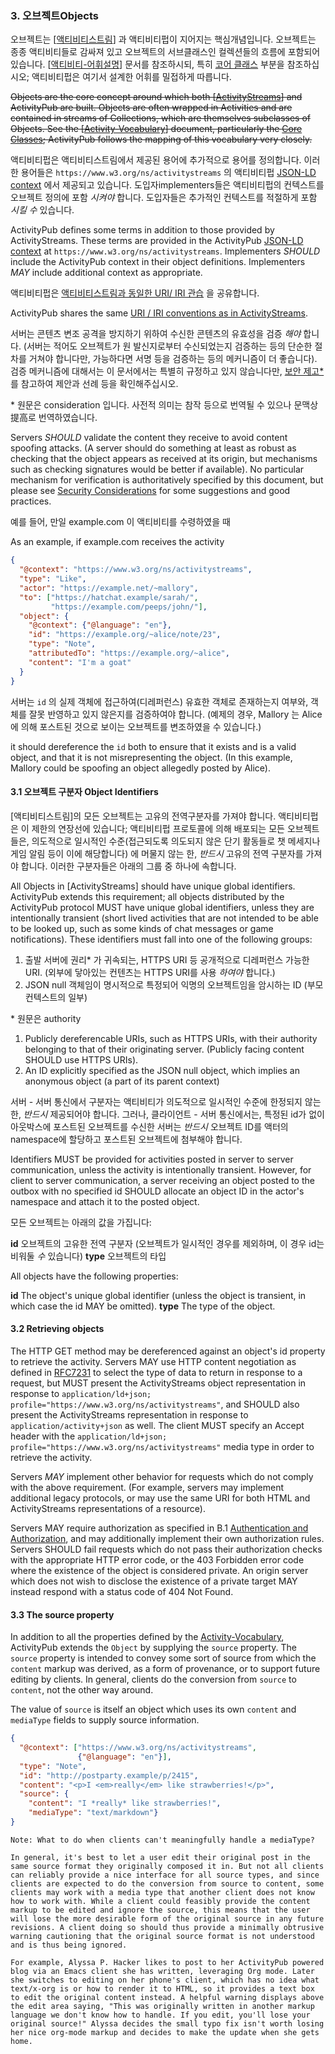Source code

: ### 3. 오브젝트Objects

오브젝트는 [[액티비티스트림](https://www.w3.org/TR/activitypub/#bib-ActivityStreams)] 과 액티비티펍이 지어지는 핵심개념입니다. 오브젝트는 종종 액티비티들로 감싸져 있고 오브젝트의 서브클래스인 컬렉션들의 흐름에 포함되어 있습니다. [[액티비티-어휘설명](https://www.w3.org/TR/activitypub/#bib-Activity-Vocabulary)] 문서를 참조하시되, 특히 [코어 클래스](https://www.w3.org/TR/activitystreams-vocabulary/#types) 부분을 참조하십시오; 액티비티펍은 여기서 설계한 어휘를 밀접하게 따릅니다.

~~Objects are the core concept around which both [[ActivityStreams](https://www.w3.org/TR/activitypub/#bib-ActivityStreams)] and ActivityPub are built. Objects are often wrapped in Activities and are contained in streams of Collections, which are themselves subclasses of Objects. See the [[Activity-Vocabulary](https://www.w3.org/TR/activitypub/#bib-Activity-Vocabulary)] document, particularly the [Core Classes](https://www.w3.org/TR/activitystreams-vocabulary/#types); ActivityPub follows the mapping of this vocabulary very closely.~~

액티비티펍은 액티비티스트림에서 제공된 용어에 추가적으로 용어를 정의합니다. 이러한 용어들은 `https://www.w3.org/ns/activitystreams` 의 액티비티펍 [JSON-LD context](http://www.w3.org/TR/json-ld/#the-context) 에서 제공되고 있습니다. 도입자implementers들은 액티비티펍의 컨텍스트를 오브젝트 정의에 포함 *시켜야* 합니다. 도입자들은 추가적인 컨텍스트를 적절하게 포함 *시킬 수* 있습니다.

ActivityPub defines some terms in addition to those provided by ActivityStreams. These terms are provided in the ActivityPub [JSON-LD context](http://www.w3.org/TR/json-ld/#the-context) at `https://www.w3.org/ns/activitystreams`. Implementers *SHOULD* include the ActivityPub context in their object definitions. Implementers *MAY* include additional context as appropriate. 

액티비티펍은 [액티비티스트림과 동일한 URI/ IRI 관습](https://www.w3.org/TR/activitystreams-core/#urls) 을 공유합니다.

ActivityPub shares the same [URI / IRI conventions as in ActivityStreams](https://www.w3.org/TR/activitystreams-core/#urls).

서버는 콘텐츠 변조 공격을 방지하기 위하여 수신한 콘텐츠의 유효성을 검증 *해야* 합니다. (서버는 적어도 오브젝트가 원 발신지로부터 수신되었는지 검증하는 등의 단순한 절차를 거쳐야 합니다만, 가능하다면 서명 등을 검증하는 등의 메커니즘이 더 좋습니다). 검증 메커니즘에 대해서는 이 문서에서는 특별히 규정하고 있지 않습니다만, [보안 제고\*](https://www.w3.org/TR/activitypub/#security-considerations) 를 참고하여 제안과 선례 등을 확인해주십시오.

\* 원문은 consideration 입니다. 사전적 의미는 참작 등으로 번역될 수 있으나 문맥상 提高로 번역하였습니다.

Servers *SHOULD* validate the content they receive to avoid content spoofing attacks. (A server should do something at least as robust as checking that the object appears as received at its origin, but mechanisms such as checking signatures would be better if available). No particular mechanism for verification is authoritatively specified by this document, but please see [Security Considerations](https://www.w3.org/TR/activitypub/#security-considerations) for some suggestions and good practices.

예를 들어, 만일 example.com 이 액티비티를 수령하였을 때

As an example, if example.com receives the activity

```json
{
  "@context": "https://www.w3.org/ns/activitystreams",
  "type": "Like",
  "actor": "https://example.net/~mallory",
  "to": ["https://hatchat.example/sarah/",
         "https://example.com/peeps/john/"],
  "object": {
    "@context": {"@language": "en"},
    "id": "https://example.org/~alice/note/23",
    "type": "Note",
    "attributedTo": "https://example.org/~alice",
    "content": "I'm a goat"
  }
}
```

서버는 `id` 의 실제 객체에 접근하여(디레퍼런스) 유효한 객체로 존재하는지 여부와, 객체를 잘못 반영하고 있지 않은지를 검증하여야 합니다. (예제의 경우, Mallory 는 Alice 에 의해 포스트된 것으로 보이는 오브젝트를 변조하였을 수 있습니다.)

it should dereference the `id` both to ensure that it exists and is a valid object, and that it is not misrepresenting the object. (In this example, Mallory could be spoofing an object allegedly posted by Alice).



#### 3.1 오브젝트 구분자 Object Identifiers

[액티비티스트림]의 모든 오브젝트는 고유의 전역구분자를 가져야 합니다. 액티비티펍은 이 제한의 연장선에 있습니다; 액티비티펍 프로토콜에 의해 배포되는 모든 오브젝트들은, 의도적으로 일시적인 수준(접근되도록 의도되지 않은 단기 활동들로 챗 메세지나 게임 알림 등이 이에 해당합니다) 에 머물지 않는 한, *반드시* 고유의 전역 구분자를 가져야 합니다. 이러한 구분자들은 아래의 그룹 중 하나에 속합니다.

 All Objects in [ActivityStreams] should have unique global identifiers. ActivityPub extends this requirement; all objects distributed by the ActivityPub protocol MUST have unique global identifiers, unless they are intentionally transient (short lived activities that are not intended to be able to be looked up, such as some kinds of chat messages or game notifications). These identifiers must fall into one of the following groups:

1. 출발 서버에 권리\* 가 귀속되는, HTTPS URI 등 공개적으로 디레퍼런스 가능한 URI. (외부에 닿아있는 컨텐츠는 HTTPS URI를 사용 *하여야* 합니다.)
2. JSON null 객체임이 명시적으로 특정되어 익명의 오브젝트임을 암시하는 ID (부모 컨텍스트의 일부)

\* 원문은 authority

1. Publicly dereferencable URIs, such as HTTPS URIs, with their authority belonging to that of their originating server. (Publicly facing content SHOULD use HTTPS URIs).
2. An ID explicitly specified as the JSON null object, which implies an anonymous object (a part of its parent context)

서버 - 서버 통신에서 구분자는 액티비티가 의도적으로 일시적인 수준에 한정되지 않는 한, *반드시* 제공되어야 합니다. 그러나, 클라이언트 - 서버 통신에서는, 특정된 id가 없이 아웃박스에 포스트된 오브젝트를 수신한 서버는 *반드시* 오브젝트 ID를 액터의 namespace에 할당하고 포스트된 오브젝트에 첨부해야 합니다.

Identifiers MUST be provided for activities posted in server to server communication, unless the activity is intentionally transient. However, for client to server communication, a server receiving an object posted to the outbox with no specified id SHOULD allocate an object ID in the actor's namespace and attach it to the posted object.

모든 오브젝트는 아래의 값을 가집니다:

**id**
오브젝트의 고유한 전역 구분자 (오브젝트가 일시적인 경우를 제외하며, 이 경우 id는 비워둘 *수* 있습니다)
**type**
오브젝트의 타입

All objects have the following properties:

**id**
    The object's unique global identifier (unless the object is transient, in which case the id MAY be omitted). 
**type**
    The type of the object. 

#### 3.2 Retrieving objects

The HTTP GET method may be dereferenced against an object's id property to retrieve the activity. Servers MAY use HTTP content negotiation as defined in [RFC7231](https://www.w3.org/TR/activitypub/#bib-RFC7231) to select the type of data to return in response to a request, but MUST present the ActivityStreams object representation in response to `application/ld+json; profile="https://www.w3.org/ns/activitystreams"`, and SHOULD also present the ActivityStreams representation in response to `application/activity+json` as well. The client MUST specify an Accept header with the `application/ld+json; profile="https://www.w3.org/ns/activitystreams"` media type in order to retrieve the activity.

Servers *MAY* implement other behavior for requests which do not comply with the above requirement. (For example, servers may implement additional legacy protocols, or may use the same URI for both HTML and ActivityStreams representations of a resource).

Servers MAY require authorization as specified in B.1 [Authentication and Authorization](https://www.w3.org/TR/activitypub/#authorization), and may additionally implement their own authorization rules. Servers SHOULD fail requests which do not pass their authorization checks with the appropriate HTTP error code, or the 403 Forbidden error code where the existence of the object is considered private. An origin server which does not wish to disclose the existence of a private target MAY instead respond with a status code of 404 Not Found. 

#### 3.3 The source property

 In addition to all the properties defined by the [Activity-Vocabulary](https://www.w3.org/TR/activitypub/#bib-Activity-Vocabulary), ActivityPub extends the `Object` by supplying the `source` property. The `source` property is intended to convey some sort of source from which the `content` markup was derived, as a form of provenance, or to support future editing by clients. In general, clients do the conversion from `source` to `content`, not the other way around.

The value of `source` is itself an object which uses its own `content` and `mediaType` fields to supply source information. 

```json
{
  "@context": ["https://www.w3.org/ns/activitystreams",
               {"@language": "en"}],
  "type": "Note",
  "id": "http://postparty.example/p/2415",
  "content": "<p>I <em>really</em> like strawberries!</p>",
  "source": {
    "content": "I *really* like strawberries!",
    "mediaType": "text/markdown"}
}
```

	Note: What to do when clients can't meaningfully handle a mediaType?
	
	In general, it's best to let a user edit their original post in the same source format they originally composed it in. But not all clients can reliably provide a nice interface for all source types, and since clients are expected to do the conversion from source to content, some clients may work with a media type that another client does not know how to work with. While a client could feasibly provide the content markup to be edited and ignore the source, this means that the user will lose the more desirable form of the original source in any future revisions. A client doing so should thus provide a minimally obtrusive warning cautioning that the original source format is not understood and is thus being ignored.
	
	For example, Alyssa P. Hacker likes to post to her ActivityPub powered blog via an Emacs client she has written, leveraging Org mode. Later she switches to editing on her phone's client, which has no idea what text/x-org is or how to render it to HTML, so it provides a text box to edit the original content instead. A helpful warning displays above the edit area saying, "This was originally written in another markup language we don't know how to handle. If you edit, you'll lose your original source!" Alyssa decides the small typo fix isn't worth losing her nice org-mode markup and decides to make the update when she gets home.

━━━━━━━━━━━━━━━━

Problem details:
The response should hold exactly the lines starting at the line with "[액티비티스트림]의 모든 오브젝트는" and ending at the line with "1. 출발 서버에 권리\*", and no other line of the material above.

Reply to the exercise:
[액티비티스트림]의 모든 오브젝트는 고유의 전역구분자를 가져야 합니다. 액티비티펍은 이 제한의 연장선에 있습니다; 액티비티펍 프로토콜에 의해 배포되는 모든 오브젝트들은, 의도적으로 일시적인 수준(접근되도록 의도되지 않은 단기 활동들로 챗 메세지나 게임 알림 등이 이에 해당합니다) 에 머물지 않는 한, *반드시* 고유의 전역 구분자를 가져야 합니다. 이러한 구분자들은 아래의 그룹 중 하나에 속합니다.

 All Objects in [ActivityStreams] should have unique global identifiers. ActivityPub extends this requirement; all objects distributed by the ActivityPub protocol MUST have unique global identifiers, unless they are intentionally transient (short lived activities that are not intended to be able to be looked up, such as some kinds of chat messages or game notifications). These identifiers must fall into one of the following groups:

1. 출발 서버에 권리\* 가 귀속되는, HTTPS URI 등 공개적으로 디레퍼런스 가능한 URI. (외부에 닿아있는 컨텐츠는 HTTPS URI를 사용 *하여야* 합니다.)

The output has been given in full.